Hijacking. There are several possible scenarios for hijacking a truck that uses GPS cargo tracking. If the driver is part of the conspiracy—which statistics tell us happens in the majority of cases—he or she can simply hard-wire a GPS satellite simulator to the antenna of the truck’s GPS receiver. (There is no need to send the fake signals through the air.) Headquarters is tricked into thinking the truck is somewhere it is not during the hijacking and cargo unloading, thus defeating the purpose of the system.

If the driver is not part of the conspiracy and the hijackers are worried about him getting off a panic call for help, they can feed his GPS cargo-tracking system fake signals remotely using radio-frequency signals. We have demonstrated how easy this is to do from a “chase” vehicle. These signals will make the truck wrongly report back to headquarters that it is 10 or 20 miles farther along, or farther behind, the planned route than it truly is.

When the hijackers then attack the driver, any panic alarm he gets off will cause the authorities to descend on the wrong location. The truck hijackers can drive the truck off without fear of being apprehended.

Wrong time. There are other GPS spoofing concerns beyond cargo hijacking. The possibility of using spoofing to crash nationwide networks that rely on GPS for time synchronization is very real. Unfortunately, the backup time standard—if there is one—is often the radio signal from the atomic clocks at the National Institute of Standards and Technology (NIST). These signals are also not encrypted or authenticated, and can also be counterfeited.

There are relatively inexpensive countermeasures that can detect the use of a GPS satellite simulator. Such countermeasures, however, are not currently in use, in part because the ease with which spoofing can be accomplished doesn’t seem to be widely understood; one problem is that it may not be evident that spoofing was used in an incident, so victims may never know when it has happened to them and may, therefore, never recognize the risk.
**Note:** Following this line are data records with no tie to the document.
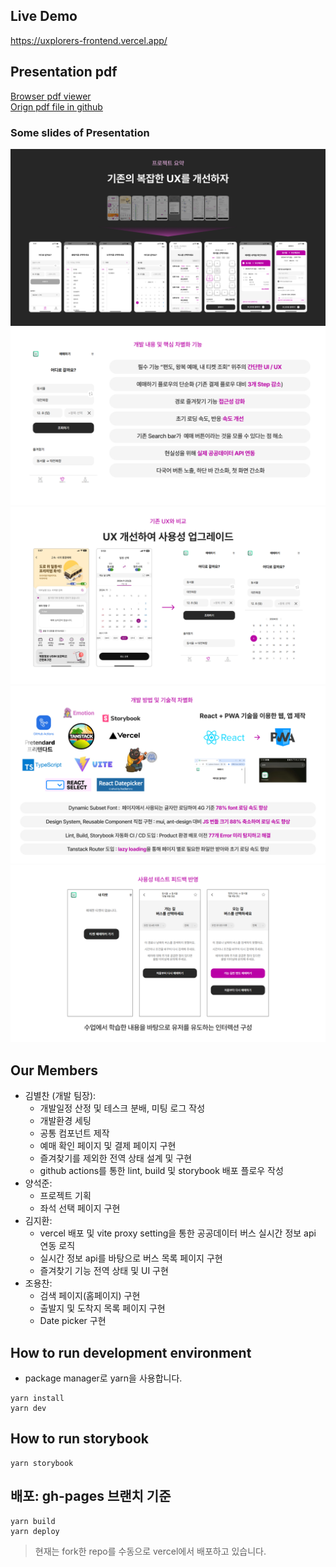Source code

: ## Live Demo

https://uxplorers-frontend.vercel.app/

## Presentation pdf

[Browser pdf viewer](https://uxplorers-frontend.vercel.app/UXplorers.pdf)   
[Orign pdf file in github](https://github.com/uxplorerss/uxplorers-frontend/blob/main/UXplorers.pdf)   

### Some slides of Presentation
![alt text](readme_img/image.png)
![alt text](readme_img/image-1.png)
![alt text](readme_img/image-2.png)
![alt text](readme_img/image-3.png)
![alt text](readme_img/image-4.png)

## Our Members

- 김별찬 (개발 팀장):
  - 개발일정 산정 및 테스크 분배, 미팅 로그 작성
  - 개발환경 세팅
  - 공통 컴포넌트 제작
  - 예매 확인 페이지 및 결제 페이지 구현
  - 즐겨찾기를 제외한 전역 상태 설계 및 구현
  - github actions를 통한 lint, build 및 storybook 배포 플로우 작성
- 양석준:
  - 프로젝트 기획
  - 좌석 선택 페이지 구현
- 김지환:
  - vercel 배포 및 vite proxy setting을 통한 공공데이터 버스 실시간 정보 api 연동 로직
  - 실시간 정보 api를 바탕으로 버스 목록 페이지 구현
  - 즐겨찾기 기능 전역 상태 및 UI 구현
- 조용찬:
  - 검색 페이지(홈페이지) 구현
  - 출발지 및 도착지 목록 페이지 구현
  - Date picker 구현

## How to run development environment

- package manager로 yarn을 사용합니다.

```shell
yarn install
yarn dev
```

## How to run storybook

```shell
yarn storybook
```

## 배포: gh-pages 브랜치 기준

```shell
yarn build
yarn deploy
```

> 현재는 fork한 repo를 수동으로 vercel에서 배포하고 있습니다.
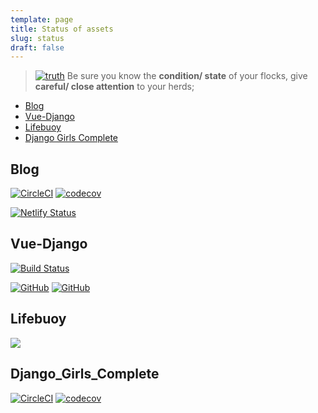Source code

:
 ```yaml
---
template: page
title: Status of assets
slug: status
draft: false
---
```


> [![truth](/bible.png)](https://www.bible.com/bible/compare/PRO.27.23) Be sure you know the **condition/ state** of your flocks, give **careful/ close attention** to your herds;

- [Blog](#Blog)
- [Vue-Django](#Vue-Django)
- [Lifebuoy](#Lifebuoy)
- [Django Girls Complete](#Django_Girls_Complete)

## Blog

[![CircleCI](https://img.shields.io/circleci/project/NdagiStanley/lumen.svg?style=flat-round)](https://circleci.com/gh/NdagiStanley/lumen)
[![codecov](https://codecov.io/gh/NdagiStanley/lumen/branch/master/graph/badge.svg)](https://codecov.io/gh/NdagiStanley/lumen)

[![Netlify Status](https://api.netlify.com/api/v1/badges/ba0b4698-8569-4e8d-bfca-b7bff0cfee57/deploy-status)](https://app.netlify.com/sites/silly-golick-99e4d1/deploys)

## Vue-Django
[![Build Status](https://semaphoreci.com/api/v1/stanmd/vue-django/branches/develop/badge.svg)](https://semaphoreci.com/stanmd/vue-django)

[![GitHub](https://img.shields.io/github/stars/NdagiStanley/vue-django.svg?style=flat-round)](https://github.com/NdagiStanley/vue-django/stargazers)
[![GitHub](https://img.shields.io/github/forks/NdagiStanley/vue-django.svg?style=flat-round)](https://github.com/NdagiStanley/vue-django/network/members)

## Lifebuoy

[![](https://vsmarketplacebadge.apphb.com/downloads/NdagiStanley.lifebuoy.svg)](https://marketplace.visualstudio.com/items?itemName=NdagiStanley.lifebuoy)

## Django_Girls_Complete

[![CircleCI](https://img.shields.io/circleci/project/NdagiStanley/django_girls_complete.svg?style=flat-round)](https://circleci.com/gh/NdagiStanley/django_girls_complete)
[![codecov](https://codecov.io/gh/NdagiStanley/django_girls_complete/branch/circleci/graph/badge.svg)](https://codecov.io/gh/NdagiStanley/django_girls_complete/branch/circleci)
Jamming. It is also easy to block or jam civilian GPS signals. The satellite signals from space can be blocked by breaking the antenna on the GPS receiver or simply by covering it with aluminum foil or other metal. Jamming involves making a noisy radio-frequency circuit that broadcasts on the GPS frequency. Complete plans for doing so are easy to find on the Internet.

A jammer capable of blocking civilian GPS satellite signals over hundreds of square miles costs less than $50. Jamming, however, is not surreptitious, so it is a less sophisticated method of attack. Unlike a spoofing attack, both the user and the GPS receiver understand that satellite signals from space are not being received.

Moving ahead. The point is not to discourage the use of high-technology products, which can offer important security improvements while saving time, money, personnel, and resources. However, high tech devices have to be used with an eye toward their limitations and vulnerabilities.

We must not engage in wishful thinking, or automatically believe every unsubstantiated claim for high technology. As noted cryptologist Bruce Schneier wrote in the preface to his book Secrets and Lies: Digital Security in a Networked World: “If you think technology can solve your security problems, then you don’t understand the problems and you don’t understand the technology.”

Roger G. Johnston, M.S., Ph.D., CPP, is the head of the Vulnerability Assessment Team at Los Alamos National Laboratory (LANL). He serves as a security consultant and was recently awarded the LANL Fellows Prize for Outstanding Research. He is a member of ASIS International.

Jon S. Warner, M.S., Ph.D., is a staff member in the Advanced Diagnostics and Instrumentation Group at Los Alamos National Laboratory.

The views expressed in this article are solely those of the authors.